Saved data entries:

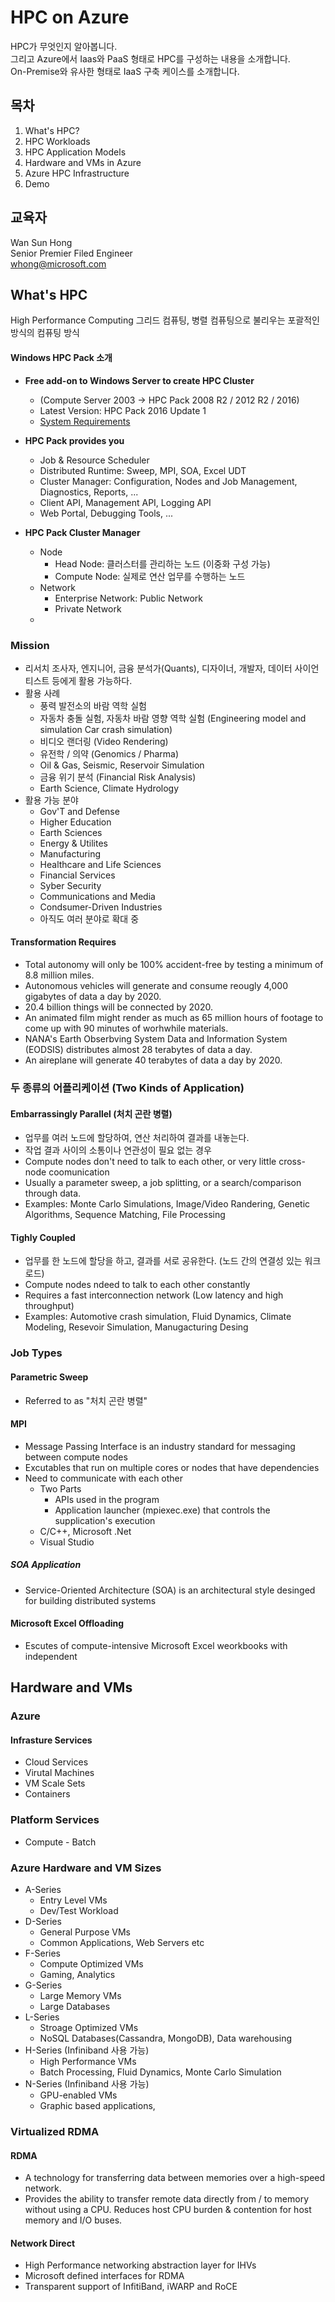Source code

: # HPC on Azure
HPC가 무엇인지 알아봅니다.  
그리고 Azure에서 Iaas와 PaaS 형태로 HPC를 구성하는 내용을 소개합니다.  
On-Premise와 유사한 형태로 IaaS 구축 케이스를 소개합니다.  

## 목차

1. What's HPC?
2. HPC Workloads
3. HPC Application Models
4. Hardware and VMs in Azure
5. Azure HPC Infrastructure
6. Demo

## 교육자

Wan Sun Hong  
Senior Premier Filed Engineer  
whong@microsoft.com  



## What's HPC

High Performance Computing
그리드 컴퓨팅, 병렬 컴퓨팅으로 불리우는 포괄적인 방식의 컴퓨팅 방식



#### Windows HPC Pack 소개

- **Free add-on to Windows Server to create HPC Cluster**
  - (Compute Server 2003 -> HPC Pack 2008 R2 / 2012 R2 / 2016)
  - Latest Version: HPC Pack 2016 Update 1
  - [System Requirements](https://docs.microsoft.com/en-us/powershell/high-performance-computing/system-requirements-for-hpc-pack-2016?view=hpc16-ps)



- **HPC Pack provides you**
  - Job & Resource Scheduler
  - Distributed Runtime: Sweep, MPI, SOA, Excel UDT
  - Cluster Manager: Configuration, Nodes and Job Management, Diagnostics, Reports, ...
  - Client API, Management API, Logging API
  - Web Portal, Debugging Tools, ...



- **HPC Pack Cluster Manager**
  - Node
    - Head Node: 클러스터를 관리하는 노드 (이중화 구성 가능)
    - Compute Node: 실제로 연산 업무를 수행하는 노드
  - Network
    - Enterprise Network: Public Network
    - Private Network
  - 



### Mission

- 리서치 조사자, 엔지니어, 금융 분석가(Quants), 디자이너, 개발자, 데이터 사이언티스트 등에게 활용 가능하다.
- 활용 사례
  - 풍력 발전소의 바람 역학 실험
  - 자동차 충돌 실험, 자동차 바람 영향 역학 실험 (Engineering model and simulation Car crash simulation)
  - 비디오 랜더링 (Video Rendering)
  - 유전학 / 의약 (Genomics / Pharma)
  - Oil & Gas, Seismic, Reservoir Simulation
  - 금융 위기 분석 (Financial Risk Analysis)
  - Earth Science, Climate Hydrology
- 활용 가능 분야
  - Gov'T and Defense
  - Higher Education
  - Earth Sciences
  - Energy & Utilites
  - Manufacturing
  - Healthcare and Life Sciences
  - Financial Services
  - Syber Security
  - Communications and Media
  - Condsumer-Driven Industries
  - 아직도 여러 분야로 확대 중



#### Transformation Requires

- Total autonomy will only be 100% accident-free by testing a minimum of 8.8 million miles.
- Autonomous vehicles will generate and consume reougly 4,000 gigabytes of data a day by 2020.
- 20.4 billion things will be connected by 2020.
- An animated film might render as much as 65 million hours of footage to come up with 90 minutes of worhwhile materials.
- NANA's Earth Obserbving System Data and Information System (EODSIS) distributes almost 28 terabytes of data a day.
- An aireplane will generate 40 terabytes of data a day by 2020.



### 두 종류의 어플리케이션 (Two Kinds of Application)

#### Embarrassingly Parallel (처치 곤란 병렬)

- 업무를 여러 노드에 할당하여, 연산 처리하여 결과를 내놓는다.
- 작업 결과 사이의 소통이나 연관성이 필요 없는 경우
- Compute nodes don't need to talk to each other, or very little cross-node coomunication
- Usually a parameter sweep, a job splitting, or a search/comparison through data.
- Examples: Monte Carlo Simulations, Image/Video Randering, Genetic Algorithms, Sequence Matching, File Processing

#### Tighly Coupled

- 업무를 한 노드에 할당을 하고, 결과를 서로 공유한다. (노드 간의 연결성 있는 워크로드)
- Compute nodes ndeed to talk to each other constantly
- Requires a fast interconnection network (Low latency and high throughput)
- Examples: Automotive crash simulation, Fluid Dynamics, Climate Modeling, Resevoir Simulation, Manugacturing Desing



### Job Types

#### Parametric Sweep

- Referred to as "처치 곤란 병렬"



#### MPI

- Message Passing Interface is an industry standard for messaging between compute nodes
- Excutables that run on multiple cores or nodes that have dependencies
- Need to communicate with each other
  - Two Parts
    - APIs used in the program
    - Application launcher (mpiexec.exe) that controls the supplication's execution
  - C/C++, Microsoft .Net
  - Visual Studio



##### SOA Application

- Service-Oriented Architecture (SOA) is an architectural style desinged for building distributed systems



#### Microsoft Excel Offloading

- Escutes of compute-intensive Microsoft Excel weorkbooks with independent



## Hardware and VMs

### Azure

#### Infrasture Services

- Cloud Services
- Virutal Machines
- VM Scale Sets
- Containers



### Platform Services

- Compute - Batch



### Azure Hardware and VM Sizes

- A-Series
  - Entry Level VMs
  - Dev/Test Workload
- D-Series
  - General Purpose VMs
  - Common Applications, Web Servers etc
- F-Series
  - Compute Optimized VMs
  - Gaming, Analytics
- G-Series
  - Large Memory VMs
  - Large Databases
- L-Series
  - Stroage Optimized VMs
  - NoSQL Databases(Cassandra, MongoDB), Data warehousing
- H-Series (Infiniband 사용 가능)
  - High Performance VMs
  - Batch Processing, Fluid Dynamics, Monte Carlo Simulation
- N-Series (Infiniband 사용 가능)
  - GPU-enabled VMs
  - Graphic based applications,



### Virtualized RDMA

#### RDMA

- A technology for transferring data between memories over a high-speed network.
- Provides the ability to transfer remote data directly from / to memory without using a CPU. Reduces host CPU burden & contention for host memory and I/O buses.



#### Network Direct

- High Performance networking abstraction layer for IHVs
- Microsoft defined interfaces for RDMA
- Transparent support of InfitiBand, iWARP and RoCE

> [Directions for this task]
The data above must be given back verbatim, minus its images.

> [Answer space]
Source code

: # HPC on Azure
HPC가 무엇인지 알아봅니다.  
그리고 Azure에서 Iaas와 PaaS 형태로 HPC를 구성하는 내용을 소개합니다.  
On-Premise와 유사한 형태로 IaaS 구축 케이스를 소개합니다.  

## 목차

1. What's HPC?
2. HPC Workloads
3. HPC Application Models
4. Hardware and VMs in Azure
5. Azure HPC Infrastructure
6. Demo

## 교육자

Wan Sun Hong  
Senior Premier Filed Engineer  
whong@microsoft.com  



## What's HPC

High Performance Computing
그리드 컴퓨팅, 병렬 컴퓨팅으로 불리우는 포괄적인 방식의 컴퓨팅 방식



#### Windows HPC Pack 소개

- **Free add-on to Windows Server to create HPC Cluster**
  - (Compute Server 2003 -> HPC Pack 2008 R2 / 2012 R2 / 2016)
  - Latest Version: HPC Pack 2016 Update 1
  - [System Requirements](https://docs.microsoft.com/en-us/powershell/high-performance-computing/system-requirements-for-hpc-pack-2016?view=hpc16-ps)



- **HPC Pack provides you**
  - Job & Resource Scheduler
  - Distributed Runtime: Sweep, MPI, SOA, Excel UDT
  - Cluster Manager: Configuration, Nodes and Job Management, Diagnostics, Reports, ...
  - Client API, Management API, Logging API
  - Web Portal, Debugging Tools, ...



- **HPC Pack Cluster Manager**
  - Node
    - Head Node: 클러스터를 관리하는 노드 (이중화 구성 가능)
    - Compute Node: 실제로 연산 업무를 수행하는 노드
  - Network
    - Enterprise Network: Public Network
    - Private Network
  - 



### Mission

- 리서치 조사자, 엔지니어, 금융 분석가(Quants), 디자이너, 개발자, 데이터 사이언티스트 등에게 활용 가능하다.
- 활용 사례
  - 풍력 발전소의 바람 역학 실험
  - 자동차 충돌 실험, 자동차 바람 영향 역학 실험 (Engineering model and simulation Car crash simulation)
  - 비디오 랜더링 (Video Rendering)
  - 유전학 / 의약 (Genomics / Pharma)
  - Oil & Gas, Seismic, Reservoir Simulation
  - 금융 위기 분석 (Financial Risk Analysis)
  - Earth Science, Climate Hydrology
- 활용 가능 분야
  - Gov'T and Defense
  - Higher Education
  - Earth Sciences
  - Energy & Utilites
  - Manufacturing
  - Healthcare and Life Sciences
  - Financial Services
  - Syber Security
  - Communications and Media
  - Condsumer-Driven Industries
  - 아직도 여러 분야로 확대 중



#### Transformation Requires

- Total autonomy will only be 100% accident-free by testing a minimum of 8.8 million miles.
- Autonomous vehicles will generate and consume reougly 4,000 gigabytes of data a day by 2020.
- 20.4 billion things will be connected by 2020.
- An animated film might render as much as 65 million hours of footage to come up with 90 minutes of worhwhile materials.
- NANA's Earth Obserbving System Data and Information System (EODSIS) distributes almost 28 terabytes of data a day.
- An aireplane will generate 40 terabytes of data a day by 2020.



### 두 종류의 어플리케이션 (Two Kinds of Application)

#### Embarrassingly Parallel (처치 곤란 병렬)

- 업무를 여러 노드에 할당하여, 연산 처리하여 결과를 내놓는다.
- 작업 결과 사이의 소통이나 연관성이 필요 없는 경우
- Compute nodes don't need to talk to each other, or very little cross-node coomunication
- Usually a parameter sweep, a job splitting, or a search/comparison through data.
- Examples: Monte Carlo Simulations, Image/Video Randering, Genetic Algorithms, Sequence Matching, File Processing

#### Tighly Coupled

- 업무를 한 노드에 할당을 하고, 결과를 서로 공유한다. (노드 간의 연결성 있는 워크로드)
- Compute nodes ndeed to talk to each other constantly
- Requires a fast interconnection network (Low latency and high throughput)
- Examples: Automotive crash simulation, Fluid Dynamics, Climate Modeling, Resevoir Simulation, Manugacturing Desing



### Job Types

#### Parametric Sweep

- Referred to as "처치 곤란 병렬"



#### MPI

- Message Passing Interface is an industry standard for messaging between compute nodes
- Excutables that run on multiple cores or nodes that have dependencies
- Need to communicate with each other
  - Two Parts
    - APIs used in the program
    - Application launcher (mpiexec.exe) that controls the supplication's execution
  - C/C++, Microsoft .Net
  - Visual Studio



##### SOA Application

- Service-Oriented Architecture (SOA) is an architectural style desinged for building distributed systems



#### Microsoft Excel Offloading

- Escutes of compute-intensive Microsoft Excel weorkbooks with independent



## Hardware and VMs

### Azure

#### Infrasture Services

- Cloud Services
- Virutal Machines
- VM Scale Sets
- Containers



### Platform Services

- Compute - Batch



### Azure Hardware and VM Sizes

- A-Series
  - Entry Level VMs
  - Dev/Test Workload
- D-Series
  - General Purpose VMs
  - Common Applications, Web Servers etc
- F-Series
  - Compute Optimized VMs
  - Gaming, Analytics
- G-Series
  - Large Memory VMs
  - Large Databases
- L-Series
  - Stroage Optimized VMs
  - NoSQL Databases(Cassandra, MongoDB), Data warehousing
- H-Series (Infiniband 사용 가능)
  - High Performance VMs
  - Batch Processing, Fluid Dynamics, Monte Carlo Simulation
- N-Series (Infiniband 사용 가능)
  - GPU-enabled VMs
  - Graphic based applications,



### Virtualized RDMA

#### RDMA

- A technology for transferring data between memories over a high-speed network.
- Provides the ability to transfer remote data directly from / to memory without using a CPU. Reduces host CPU burden & contention for host memory and I/O buses.



#### Network Direct

- High Performance networking abstraction layer for IHVs
- Microsoft defined interfaces for RDMA
- Transparent support of InfitiBand, iWARP and RoCE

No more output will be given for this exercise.